Activity →
A word-for-word copy of the data, with no images, is the required answer.

Data provided →
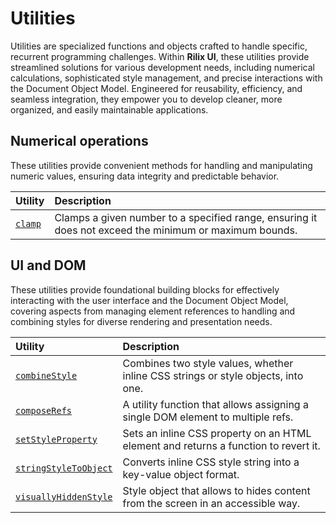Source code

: # Utilities

Utilities are specialized functions and objects crafted to handle specific, recurrent programming challenges. Within **Rilix UI**, these utilities provide streamlined solutions for various development needs, including numerical calculations, sophisticated style management, and precise interactions with the Document Object Model. Engineered for reusability, efficiency, and seamless integration, they empower you to develop cleaner, more organized, and easily maintainable applications.

## Numerical operations

These utilities provide convenient methods for handling and manipulating numeric values, ensuring data integrity and predictable behavior.

| Utility                                                                         | Description                                                                                            |
| :------------------------------------------------------------------------------ | :----------------------------------------------------------------------------------------------------- |
| [`clamp`](https://github.com/ZAHON/rilix-ui/tree/main/core/src/utilities/clamp) | Clamps a given number to a specified range, ensuring it does not exceed the minimum or maximum bounds. |

## UI and DOM

These utilities provide foundational building blocks for effectively interacting with the user interface and the Document Object Model, covering aspects from managing element references to handling and combining styles for diverse rendering and presentation needs.

| Utility                                                                                                        | Description                                                                         |
| :------------------------------------------------------------------------------------------------------------- | :---------------------------------------------------------------------------------- |
| [`combineStyle`](https://github.com/ZAHON/rilix-ui/tree/main/core/src/utilities/combine-style)                 | Combines two style values, whether inline CSS strings or style objects, into one.   |
| [`composeRefs`](https://github.com/ZAHON/rilix-ui/tree/main/core/src/utilities/compose-refs)                   | A utility function that allows assigning a single DOM element to multiple refs.     |
| [`setStyleProperty`](https://github.com/ZAHON/rilix-ui/tree/main/core/src/utilities/set-style-property)        | Sets an inline CSS property on an HTML element and returns a function to revert it. |
| [`stringStyleToObject`](https://github.com/ZAHON/rilix-ui/tree/main/core/src/utilities/string-style-to-object) | Converts inline CSS style string into a key-value object format.                    |
| [`visuallyHiddenStyle`](https://github.com/ZAHON/rilix-ui/tree/main/core/src/utilities/visually-hidden-style)  | Style object that allows to hides content from the screen in an accessible way.     |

Your solution →
Source code

: # Utilities

Utilities are specialized functions and objects crafted to handle specific, recurrent programming challenges. Within **Rilix UI**, these utilities provide streamlined solutions for various development needs, including numerical calculations, sophisticated style management, and precise interactions with the Document Object Model. Engineered for reusability, efficiency, and seamless integration, they empower you to develop cleaner, more organized, and easily maintainable applications.

## Numerical operations

These utilities provide convenient methods for handling and manipulating numeric values, ensuring data integrity and predictable behavior.

| Utility                                                                         | Description                                                                                            |
| :------------------------------------------------------------------------------ | :----------------------------------------------------------------------------------------------------- |
| [`clamp`](https://github.com/ZAHON/rilix-ui/tree/main/core/src/utilities/clamp) | Clamps a given number to a specified range, ensuring it does not exceed the minimum or maximum bounds. |

## UI and DOM

These utilities provide foundational building blocks for effectively interacting with the user interface and the Document Object Model, covering aspects from managing element references to handling and combining styles for diverse rendering and presentation needs.

| Utility                                                                                                        | Description                                                                         |
| :------------------------------------------------------------------------------------------------------------- | :---------------------------------------------------------------------------------- |
| [`combineStyle`](https://github.com/ZAHON/rilix-ui/tree/main/core/src/utilities/combine-style)                 | Combines two style values, whether inline CSS strings or style objects, into one.   |
| [`composeRefs`](https://github.com/ZAHON/rilix-ui/tree/main/core/src/utilities/compose-refs)                   | A utility function that allows assigning a single DOM element to multiple refs.     |
| [`setStyleProperty`](https://github.com/ZAHON/rilix-ui/tree/main/core/src/utilities/set-style-property)        | Sets an inline CSS property on an HTML element and returns a function to revert it. |
| [`stringStyleToObject`](https://github.com/ZAHON/rilix-ui/tree/main/core/src/utilities/string-style-to-object) | Converts inline CSS style string into a key-value object format.                    |
| [`visuallyHiddenStyle`](https://github.com/ZAHON/rilix-ui/tree/main/core/src/utilities/visually-hidden-style)  | Style object that allows to hides content from the screen in an accessible way.     |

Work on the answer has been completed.